____ Data
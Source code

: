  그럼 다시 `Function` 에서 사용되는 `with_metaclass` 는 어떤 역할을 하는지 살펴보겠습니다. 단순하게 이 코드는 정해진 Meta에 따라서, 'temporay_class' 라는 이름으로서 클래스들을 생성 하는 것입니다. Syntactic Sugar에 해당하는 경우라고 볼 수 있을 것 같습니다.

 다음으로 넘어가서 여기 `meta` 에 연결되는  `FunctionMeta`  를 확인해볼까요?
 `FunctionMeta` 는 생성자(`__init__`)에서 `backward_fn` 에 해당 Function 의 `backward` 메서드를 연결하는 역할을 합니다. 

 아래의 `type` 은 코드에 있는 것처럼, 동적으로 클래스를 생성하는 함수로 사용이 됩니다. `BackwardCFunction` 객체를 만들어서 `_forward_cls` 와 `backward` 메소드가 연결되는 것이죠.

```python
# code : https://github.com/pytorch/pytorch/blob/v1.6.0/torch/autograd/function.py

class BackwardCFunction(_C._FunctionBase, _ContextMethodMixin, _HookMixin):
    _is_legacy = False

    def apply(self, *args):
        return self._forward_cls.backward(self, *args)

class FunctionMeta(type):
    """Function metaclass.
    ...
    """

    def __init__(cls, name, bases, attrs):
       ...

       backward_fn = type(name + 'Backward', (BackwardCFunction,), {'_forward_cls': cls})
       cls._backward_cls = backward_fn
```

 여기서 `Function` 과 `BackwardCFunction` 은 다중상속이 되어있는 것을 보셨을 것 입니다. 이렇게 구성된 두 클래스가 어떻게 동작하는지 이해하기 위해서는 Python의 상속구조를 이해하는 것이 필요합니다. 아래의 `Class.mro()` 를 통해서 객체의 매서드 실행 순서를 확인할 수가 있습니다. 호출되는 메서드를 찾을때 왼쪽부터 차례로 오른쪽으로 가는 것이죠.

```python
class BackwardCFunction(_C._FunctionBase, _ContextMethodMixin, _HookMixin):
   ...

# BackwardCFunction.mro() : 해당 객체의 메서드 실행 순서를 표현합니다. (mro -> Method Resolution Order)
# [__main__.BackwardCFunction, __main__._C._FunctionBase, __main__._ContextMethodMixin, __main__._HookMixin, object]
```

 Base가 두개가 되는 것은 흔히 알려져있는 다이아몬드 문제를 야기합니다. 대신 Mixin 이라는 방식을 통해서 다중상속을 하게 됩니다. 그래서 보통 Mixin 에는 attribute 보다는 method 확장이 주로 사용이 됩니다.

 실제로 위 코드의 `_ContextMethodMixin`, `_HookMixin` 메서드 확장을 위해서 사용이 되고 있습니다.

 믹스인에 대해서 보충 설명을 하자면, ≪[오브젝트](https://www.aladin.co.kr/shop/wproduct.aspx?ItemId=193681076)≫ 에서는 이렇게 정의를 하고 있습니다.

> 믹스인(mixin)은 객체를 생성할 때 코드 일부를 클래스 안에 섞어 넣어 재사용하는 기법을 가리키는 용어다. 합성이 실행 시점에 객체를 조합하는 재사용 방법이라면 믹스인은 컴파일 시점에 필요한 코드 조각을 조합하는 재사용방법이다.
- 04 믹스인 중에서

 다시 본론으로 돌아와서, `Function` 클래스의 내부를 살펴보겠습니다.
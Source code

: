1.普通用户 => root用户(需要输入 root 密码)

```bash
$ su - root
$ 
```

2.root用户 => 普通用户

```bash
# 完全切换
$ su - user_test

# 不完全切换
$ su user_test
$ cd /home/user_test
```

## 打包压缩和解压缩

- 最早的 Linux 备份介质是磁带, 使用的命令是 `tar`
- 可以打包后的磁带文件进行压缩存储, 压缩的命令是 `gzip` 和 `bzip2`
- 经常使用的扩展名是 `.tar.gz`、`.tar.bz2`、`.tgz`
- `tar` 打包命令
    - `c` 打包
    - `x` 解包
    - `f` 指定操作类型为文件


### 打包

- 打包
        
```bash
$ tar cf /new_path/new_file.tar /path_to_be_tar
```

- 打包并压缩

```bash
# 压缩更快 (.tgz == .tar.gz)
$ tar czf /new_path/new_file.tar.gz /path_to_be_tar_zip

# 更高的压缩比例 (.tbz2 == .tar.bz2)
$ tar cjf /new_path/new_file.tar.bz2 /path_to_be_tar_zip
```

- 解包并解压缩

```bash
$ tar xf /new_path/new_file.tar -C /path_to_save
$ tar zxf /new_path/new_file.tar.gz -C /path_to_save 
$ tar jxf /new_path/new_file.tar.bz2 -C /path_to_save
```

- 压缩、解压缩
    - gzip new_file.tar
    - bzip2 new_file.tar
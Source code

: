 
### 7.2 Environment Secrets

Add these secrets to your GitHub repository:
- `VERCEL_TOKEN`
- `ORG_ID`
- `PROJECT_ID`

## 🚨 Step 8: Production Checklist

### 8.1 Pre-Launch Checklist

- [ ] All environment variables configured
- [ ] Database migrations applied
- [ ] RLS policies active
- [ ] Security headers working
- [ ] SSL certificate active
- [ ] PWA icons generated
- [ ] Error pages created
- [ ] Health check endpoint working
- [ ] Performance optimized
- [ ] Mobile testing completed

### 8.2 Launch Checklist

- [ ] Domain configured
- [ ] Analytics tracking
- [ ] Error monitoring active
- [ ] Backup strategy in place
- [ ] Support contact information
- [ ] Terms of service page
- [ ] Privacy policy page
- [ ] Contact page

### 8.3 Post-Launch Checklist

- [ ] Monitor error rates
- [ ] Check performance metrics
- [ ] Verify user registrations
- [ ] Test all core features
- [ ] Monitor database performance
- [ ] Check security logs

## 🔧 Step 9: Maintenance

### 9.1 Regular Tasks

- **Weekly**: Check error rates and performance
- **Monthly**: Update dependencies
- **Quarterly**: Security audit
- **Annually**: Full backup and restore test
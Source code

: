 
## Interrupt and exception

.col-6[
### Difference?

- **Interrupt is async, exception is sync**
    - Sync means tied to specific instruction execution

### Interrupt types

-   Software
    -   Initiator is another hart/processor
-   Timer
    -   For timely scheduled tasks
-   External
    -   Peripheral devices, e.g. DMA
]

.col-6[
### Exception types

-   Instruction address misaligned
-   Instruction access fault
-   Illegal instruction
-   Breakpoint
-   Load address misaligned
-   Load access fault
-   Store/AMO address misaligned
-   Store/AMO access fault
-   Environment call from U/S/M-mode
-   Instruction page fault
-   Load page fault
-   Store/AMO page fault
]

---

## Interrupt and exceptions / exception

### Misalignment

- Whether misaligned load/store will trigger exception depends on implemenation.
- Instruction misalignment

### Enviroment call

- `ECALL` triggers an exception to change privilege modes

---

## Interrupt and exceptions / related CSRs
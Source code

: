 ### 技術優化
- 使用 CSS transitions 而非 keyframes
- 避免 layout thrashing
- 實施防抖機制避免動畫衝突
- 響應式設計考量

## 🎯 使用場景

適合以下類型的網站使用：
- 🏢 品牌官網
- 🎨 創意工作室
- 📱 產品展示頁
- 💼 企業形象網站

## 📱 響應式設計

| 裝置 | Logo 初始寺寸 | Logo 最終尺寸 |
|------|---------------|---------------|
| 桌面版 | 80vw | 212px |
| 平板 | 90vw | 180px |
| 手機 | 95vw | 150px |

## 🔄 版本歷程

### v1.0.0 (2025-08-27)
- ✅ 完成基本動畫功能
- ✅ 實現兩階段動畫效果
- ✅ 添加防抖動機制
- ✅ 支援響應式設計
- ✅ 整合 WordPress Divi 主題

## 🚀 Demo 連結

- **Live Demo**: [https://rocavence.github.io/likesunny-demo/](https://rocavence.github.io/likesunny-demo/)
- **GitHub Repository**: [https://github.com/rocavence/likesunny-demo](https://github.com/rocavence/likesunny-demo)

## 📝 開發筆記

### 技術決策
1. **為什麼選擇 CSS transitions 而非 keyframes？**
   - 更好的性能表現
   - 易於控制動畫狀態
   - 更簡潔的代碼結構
________
### Exercise brief
Using the data above, repeat exactly the lines that begin at the line with "- [ ] Support contact information" and end at the line with "- [ ] Check security logs", both ends included.

### Task response
- [ ] Support contact information
- [ ] Terms of service page
- [ ] Privacy policy page
- [ ] Contact page

### 8.3 Post-Launch Checklist

- [ ] Monitor error rates
- [ ] Check performance metrics
- [ ] Verify user registrations
- [ ] Test all core features
- [ ] Monitor database performance
- [ ] Check security logs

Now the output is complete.